DATA FOR THIS TASK:
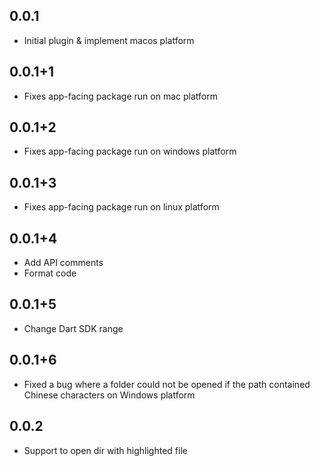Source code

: ## 0.0.1

* Initial plugin & implement macos platform

## 0.0.1+1

* Fixes app-facing package run on mac platform

## 0.0.1+2

* Fixes app-facing package run on windows platform

## 0.0.1+3

* Fixes app-facing package run on linux platform

## 0.0.1+4

* Add API comments
* Format code

## 0.0.1+5

* Change Dart SDK range

## 0.0.1+6

* Fixed a bug where a folder could not be opened if the path contained Chinese characters on Windows platform

## 0.0.2

* Support to open dir with highlighted file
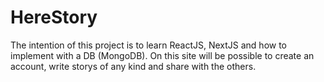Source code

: <h1>HereStory</h1>

<p>The intention of this project is to learn ReactJS, NextJS and how to implement with a DB (MongoDB).
On this site will be possible to create an account, write storys of any kind and share with the others.
</p>
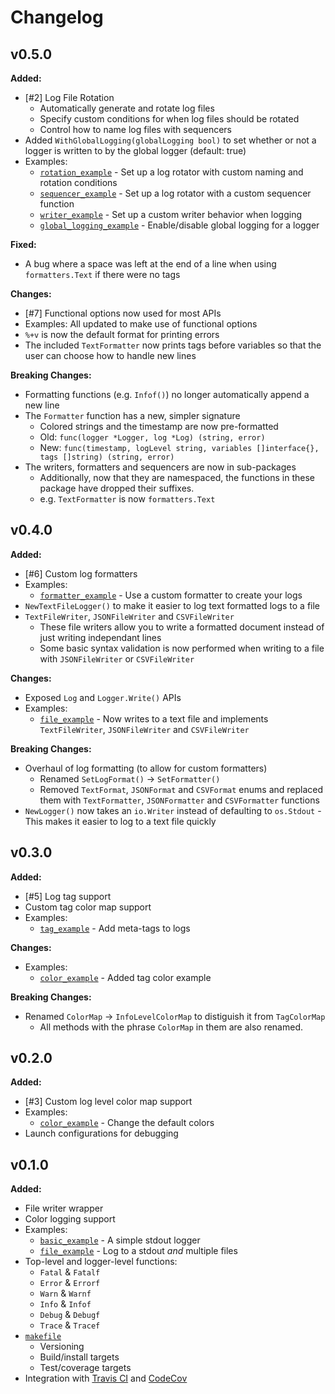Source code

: # Changelog

## v0.5.0

**Added:**

- [#2] Log File Rotation
  - Automatically generate and rotate log files
  - Specify custom conditions for when log files should be rotated
  - Control how to name log files with sequencers
- Added `WithGlobalLogging(globalLogging bool)` to set whether or not a logger is written to by the global logger (default: true)
- Examples:
  - [`rotation_example`](./examples/rotation_example/main.go) - Set up a log rotator with custom naming and rotation conditions
  - [`sequencer_example`](./examples/sequencer_example/main.go) - Set up a log rotator with a custom sequencer function
  - [`writer_example`](./examples/writer_example/main.go) - Set up a custom writer behavior when logging
  - [`global_logging_example`](./examples/global_logging_example/main.go) - Enable/disable global logging for a logger

**Fixed:**

- A bug where a space was left at the end of a line when using `formatters.Text` if there were no tags

**Changes:**

- [#7] Functional options now used for most APIs
- Examples: All updated to make use of functional options
- `%+v` is now the default format for printing errors
- The included `TextFormatter` now prints tags before variables so that the user can choose how to handle new lines

**Breaking Changes:**

- Formatting functions (e.g. `Infof()`) no longer automatically append a new line
- The `Formatter` function has a new, simpler signature
  - Colored strings and the timestamp are now pre-formatted
  - Old: `func(logger *Logger, log *Log) (string, error)`
  - New: `func(timestamp, logLevel string, variables []interface{}, tags []string) (string, error)`
- The writers, formatters and sequencers are now in sub-packages
  - Additionally, now that they are namespaced, the functions in these package have dropped their suffixes.
  - e.g. `TextFormatter` is now `formatters.Text`

## v0.4.0

**Added:**

- [#6] Custom log formatters
- Examples:
  - [`formatter_example`](./examples/formatter_example/main.go) - Use a custom formatter to create your logs
- `NewTextFileLogger()` to make it easier to log text formatted logs to a file
- `TextFileWriter`, `JSONFileWriter` and `CSVFileWriter`
  - These file writers allow you to write a formatted document instead of just writing independant lines
  - Some basic syntax validation is now performed when writing to a file with `JSONFileWriter` or `CSVFileWriter`

**Changes:**

- Exposed `Log` and `Logger.Write()` APIs
- Examples:
  - [`file_example`](./examples/file_example/main.go) - Now writes to a text file and implements `TextFileWriter`, `JSONFileWriter` and `CSVFileWriter`

**Breaking Changes:**

- Overhaul of log formatting (to allow for custom formatters)
  - Renamed `SetLogFormat()` -> `SetFormatter()`
  - Removed `TextFormat`, `JSONFormat` and `CSVFormat` enums and replaced them with `TextFormatter`, `JSONFormatter` and `CSVFormatter` functions
- `NewLogger()` now takes an `io.Writer` instead of defaulting to `os.Stdout` - This makes it easier to log to a text file quickly

## v0.3.0

**Added:**

- [#5] Log tag support
- Custom tag color map support
- Examples:
  - [`tag_example`](./examples/tag_example/main.go) - Add meta-tags to logs

**Changes:**

- Examples:
  - [`color_example`](./examples/color_example/main.go) - Added tag color example

**Breaking Changes:**

- Renamed `ColorMap` -> `InfoLevelColorMap` to distiguish it from `TagColorMap`
  - All methods with the phrase `ColorMap` in them are also renamed.

## v0.2.0

**Added:**

- [#3] Custom log level color map support
- Examples:
  - [`color_example`](./examples/color_example/main.go) - Change the default colors
- Launch configurations for debugging

## v0.1.0

**Added:**

- File writer wrapper
- Color logging support
- Examples:
  - [`basic_example`](./examples/basic_example/main.go) - A simple stdout logger
  - [`file_example`](./examples/file_example/main.go) - Log to a stdout *and* multiple files
- Top-level and logger-level functions:
  - `Fatal` & `Fatalf`
  - `Error` & `Errorf`
  - `Warn` & `Warnf`
  - `Info` & `Infof`
  - `Debug` & `Debugf`
  - `Trace` & `Tracef`
- [`makefile`](./makefile)
  - Versioning
  - Build/install targets
  - Test/coverage targets
- Integration with [Travis CI](https://travis-ci.org/pd93/plog) and [CodeCov](https://codecov.io/gh/pd93/plog)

PROBLEM DESCRIPTION:
Look for "conditions" in each line of the material, then copy the lines where it is found.

TASK RESULT:
  - Specify custom conditions for when log files should be rotated
  - [`rotation_example`](./examples/rotation_example/main.go) - Set up a log rotator with custom naming and rotation conditions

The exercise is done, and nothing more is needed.